Stored dataset items
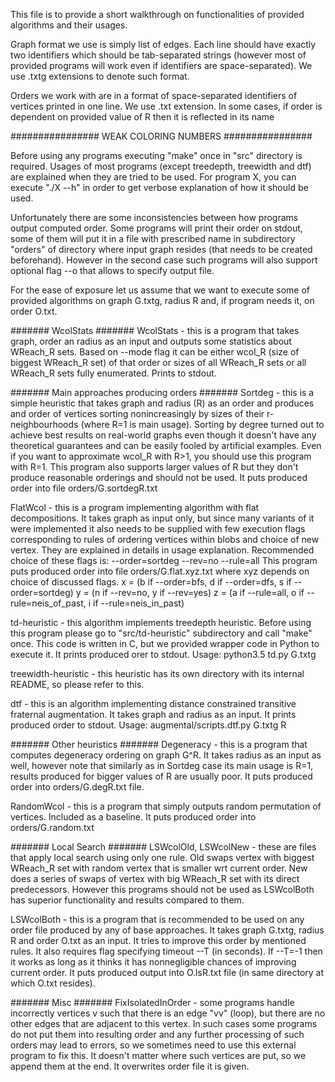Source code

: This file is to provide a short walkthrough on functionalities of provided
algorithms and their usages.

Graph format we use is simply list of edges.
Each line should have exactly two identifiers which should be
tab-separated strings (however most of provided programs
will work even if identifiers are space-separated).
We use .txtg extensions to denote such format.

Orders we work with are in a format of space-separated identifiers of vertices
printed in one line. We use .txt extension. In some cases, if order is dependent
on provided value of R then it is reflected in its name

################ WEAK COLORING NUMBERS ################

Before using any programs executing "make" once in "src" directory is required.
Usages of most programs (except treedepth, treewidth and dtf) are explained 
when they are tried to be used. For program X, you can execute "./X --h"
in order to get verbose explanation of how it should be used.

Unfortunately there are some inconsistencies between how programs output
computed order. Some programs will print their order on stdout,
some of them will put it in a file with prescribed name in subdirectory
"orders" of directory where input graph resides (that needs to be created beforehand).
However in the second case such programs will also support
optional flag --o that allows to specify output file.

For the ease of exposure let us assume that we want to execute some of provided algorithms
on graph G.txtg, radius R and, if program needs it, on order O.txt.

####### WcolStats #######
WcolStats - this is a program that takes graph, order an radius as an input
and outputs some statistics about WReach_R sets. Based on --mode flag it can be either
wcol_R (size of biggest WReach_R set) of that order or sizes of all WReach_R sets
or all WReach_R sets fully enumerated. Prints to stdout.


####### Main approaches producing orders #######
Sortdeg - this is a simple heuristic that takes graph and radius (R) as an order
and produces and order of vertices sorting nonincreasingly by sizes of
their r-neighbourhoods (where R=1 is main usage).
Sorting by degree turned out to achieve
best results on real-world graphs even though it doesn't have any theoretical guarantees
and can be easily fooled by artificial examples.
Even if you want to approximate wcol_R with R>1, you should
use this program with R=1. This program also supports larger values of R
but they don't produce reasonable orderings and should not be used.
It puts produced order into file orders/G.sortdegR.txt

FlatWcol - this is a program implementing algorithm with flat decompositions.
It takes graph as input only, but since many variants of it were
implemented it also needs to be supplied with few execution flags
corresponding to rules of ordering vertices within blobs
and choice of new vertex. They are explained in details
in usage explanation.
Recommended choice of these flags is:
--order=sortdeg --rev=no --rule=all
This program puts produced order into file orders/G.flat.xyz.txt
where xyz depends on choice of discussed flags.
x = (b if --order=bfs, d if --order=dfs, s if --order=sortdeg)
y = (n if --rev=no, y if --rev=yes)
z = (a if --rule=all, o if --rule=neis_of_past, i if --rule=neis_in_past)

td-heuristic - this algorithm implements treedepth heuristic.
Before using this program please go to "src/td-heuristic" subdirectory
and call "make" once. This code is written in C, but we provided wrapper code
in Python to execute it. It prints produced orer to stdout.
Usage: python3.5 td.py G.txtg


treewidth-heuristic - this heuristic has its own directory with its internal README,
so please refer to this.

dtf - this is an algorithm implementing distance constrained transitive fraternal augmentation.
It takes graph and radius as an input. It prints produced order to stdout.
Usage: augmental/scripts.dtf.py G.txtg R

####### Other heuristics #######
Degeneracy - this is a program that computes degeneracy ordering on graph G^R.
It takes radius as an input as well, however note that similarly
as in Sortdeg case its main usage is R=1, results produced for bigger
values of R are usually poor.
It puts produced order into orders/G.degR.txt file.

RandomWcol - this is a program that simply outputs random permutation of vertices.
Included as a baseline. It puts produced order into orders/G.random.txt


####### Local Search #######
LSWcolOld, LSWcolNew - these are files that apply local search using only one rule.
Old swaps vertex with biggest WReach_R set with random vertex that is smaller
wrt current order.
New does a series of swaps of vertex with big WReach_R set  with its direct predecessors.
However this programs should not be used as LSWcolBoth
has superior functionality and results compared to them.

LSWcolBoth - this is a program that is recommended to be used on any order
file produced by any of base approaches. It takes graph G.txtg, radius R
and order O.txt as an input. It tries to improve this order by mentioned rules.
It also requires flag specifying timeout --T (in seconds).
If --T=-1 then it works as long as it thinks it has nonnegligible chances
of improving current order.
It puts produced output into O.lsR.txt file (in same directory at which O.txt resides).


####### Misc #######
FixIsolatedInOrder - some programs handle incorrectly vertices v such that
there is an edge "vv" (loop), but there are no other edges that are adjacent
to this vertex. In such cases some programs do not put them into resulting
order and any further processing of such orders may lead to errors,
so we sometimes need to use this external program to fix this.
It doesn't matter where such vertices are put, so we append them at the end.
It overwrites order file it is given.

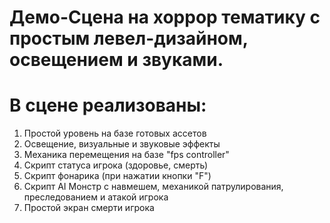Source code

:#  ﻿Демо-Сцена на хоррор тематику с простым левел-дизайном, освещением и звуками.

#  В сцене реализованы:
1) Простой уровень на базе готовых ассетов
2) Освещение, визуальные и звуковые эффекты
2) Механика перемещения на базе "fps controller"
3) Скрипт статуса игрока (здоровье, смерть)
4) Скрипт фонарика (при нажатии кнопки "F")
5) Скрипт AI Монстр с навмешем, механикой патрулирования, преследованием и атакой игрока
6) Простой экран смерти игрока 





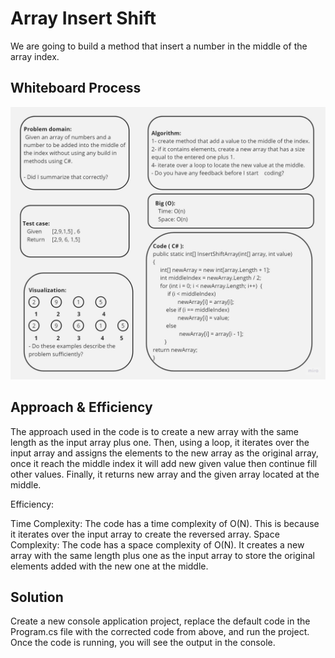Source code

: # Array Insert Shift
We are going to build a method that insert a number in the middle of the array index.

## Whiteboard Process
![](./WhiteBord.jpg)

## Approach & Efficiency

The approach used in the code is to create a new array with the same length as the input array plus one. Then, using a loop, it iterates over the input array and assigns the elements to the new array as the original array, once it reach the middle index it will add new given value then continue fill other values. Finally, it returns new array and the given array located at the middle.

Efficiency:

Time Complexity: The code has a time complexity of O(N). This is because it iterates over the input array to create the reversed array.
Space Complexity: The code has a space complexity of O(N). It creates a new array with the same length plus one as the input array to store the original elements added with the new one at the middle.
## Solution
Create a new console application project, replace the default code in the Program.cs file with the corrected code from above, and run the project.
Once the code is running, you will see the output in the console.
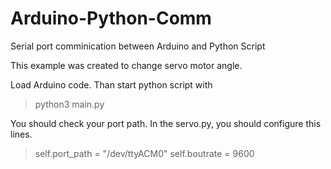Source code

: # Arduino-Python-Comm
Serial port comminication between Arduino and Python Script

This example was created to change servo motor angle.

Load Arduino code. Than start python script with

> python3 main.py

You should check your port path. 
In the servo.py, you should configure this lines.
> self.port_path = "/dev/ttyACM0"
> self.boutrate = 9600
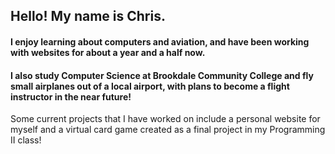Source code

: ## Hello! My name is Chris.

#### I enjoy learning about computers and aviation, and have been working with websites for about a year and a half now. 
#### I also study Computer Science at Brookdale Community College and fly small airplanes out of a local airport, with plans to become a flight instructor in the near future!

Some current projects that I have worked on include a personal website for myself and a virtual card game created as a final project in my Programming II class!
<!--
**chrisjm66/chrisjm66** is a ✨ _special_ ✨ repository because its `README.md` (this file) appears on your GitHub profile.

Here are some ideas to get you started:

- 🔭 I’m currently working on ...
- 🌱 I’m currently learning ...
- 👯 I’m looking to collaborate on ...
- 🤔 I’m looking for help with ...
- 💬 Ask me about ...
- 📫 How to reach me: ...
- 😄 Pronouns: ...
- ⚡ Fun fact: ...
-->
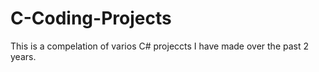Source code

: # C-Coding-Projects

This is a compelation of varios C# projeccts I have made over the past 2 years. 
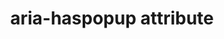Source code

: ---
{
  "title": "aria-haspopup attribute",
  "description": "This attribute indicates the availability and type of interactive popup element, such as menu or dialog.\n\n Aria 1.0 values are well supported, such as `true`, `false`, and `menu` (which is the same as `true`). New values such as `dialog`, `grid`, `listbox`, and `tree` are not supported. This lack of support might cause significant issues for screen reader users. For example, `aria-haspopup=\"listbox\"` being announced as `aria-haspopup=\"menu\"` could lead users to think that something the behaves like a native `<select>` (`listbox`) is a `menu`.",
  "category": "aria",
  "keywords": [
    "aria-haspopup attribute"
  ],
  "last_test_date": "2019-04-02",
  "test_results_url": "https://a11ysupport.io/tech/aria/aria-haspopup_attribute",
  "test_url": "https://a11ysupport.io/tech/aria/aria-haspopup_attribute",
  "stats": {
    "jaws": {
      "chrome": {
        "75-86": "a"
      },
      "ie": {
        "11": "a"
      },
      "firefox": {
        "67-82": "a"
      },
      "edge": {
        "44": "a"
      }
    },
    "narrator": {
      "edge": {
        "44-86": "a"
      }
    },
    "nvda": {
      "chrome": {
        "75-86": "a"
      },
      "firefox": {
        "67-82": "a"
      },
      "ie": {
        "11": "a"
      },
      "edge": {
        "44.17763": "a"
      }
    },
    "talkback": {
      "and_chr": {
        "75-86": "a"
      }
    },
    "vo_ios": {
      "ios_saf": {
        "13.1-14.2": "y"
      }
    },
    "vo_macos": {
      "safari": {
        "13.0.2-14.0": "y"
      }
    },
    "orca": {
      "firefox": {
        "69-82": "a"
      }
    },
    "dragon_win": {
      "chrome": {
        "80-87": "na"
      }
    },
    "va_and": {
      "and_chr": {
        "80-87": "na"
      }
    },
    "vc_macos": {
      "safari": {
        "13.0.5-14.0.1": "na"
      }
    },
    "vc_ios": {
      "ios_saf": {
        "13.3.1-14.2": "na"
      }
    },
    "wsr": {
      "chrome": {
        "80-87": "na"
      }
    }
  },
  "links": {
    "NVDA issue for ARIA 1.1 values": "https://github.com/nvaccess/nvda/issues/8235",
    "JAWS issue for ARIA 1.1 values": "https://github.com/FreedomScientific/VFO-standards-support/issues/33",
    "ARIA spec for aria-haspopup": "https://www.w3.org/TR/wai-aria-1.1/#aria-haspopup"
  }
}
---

ASSIGNMENT: Please return the lines above that run from the line containing "but they don't" to the line containing "This program puts", inclusive, exactly and with no other lines.

SOLUTION:
but they don't produce reasonable orderings and should not be used.
It puts produced order into file orders/G.sortdegR.txt

FlatWcol - this is a program implementing algorithm with flat decompositions.
It takes graph as input only, but since many variants of it were
implemented it also needs to be supplied with few execution flags
corresponding to rules of ordering vertices within blobs
and choice of new vertex. They are explained in details
in usage explanation.
Recommended choice of these flags is:
--order=sortdeg --rev=no --rule=all
This program puts produced order into file orders/G.flat.xyz.txt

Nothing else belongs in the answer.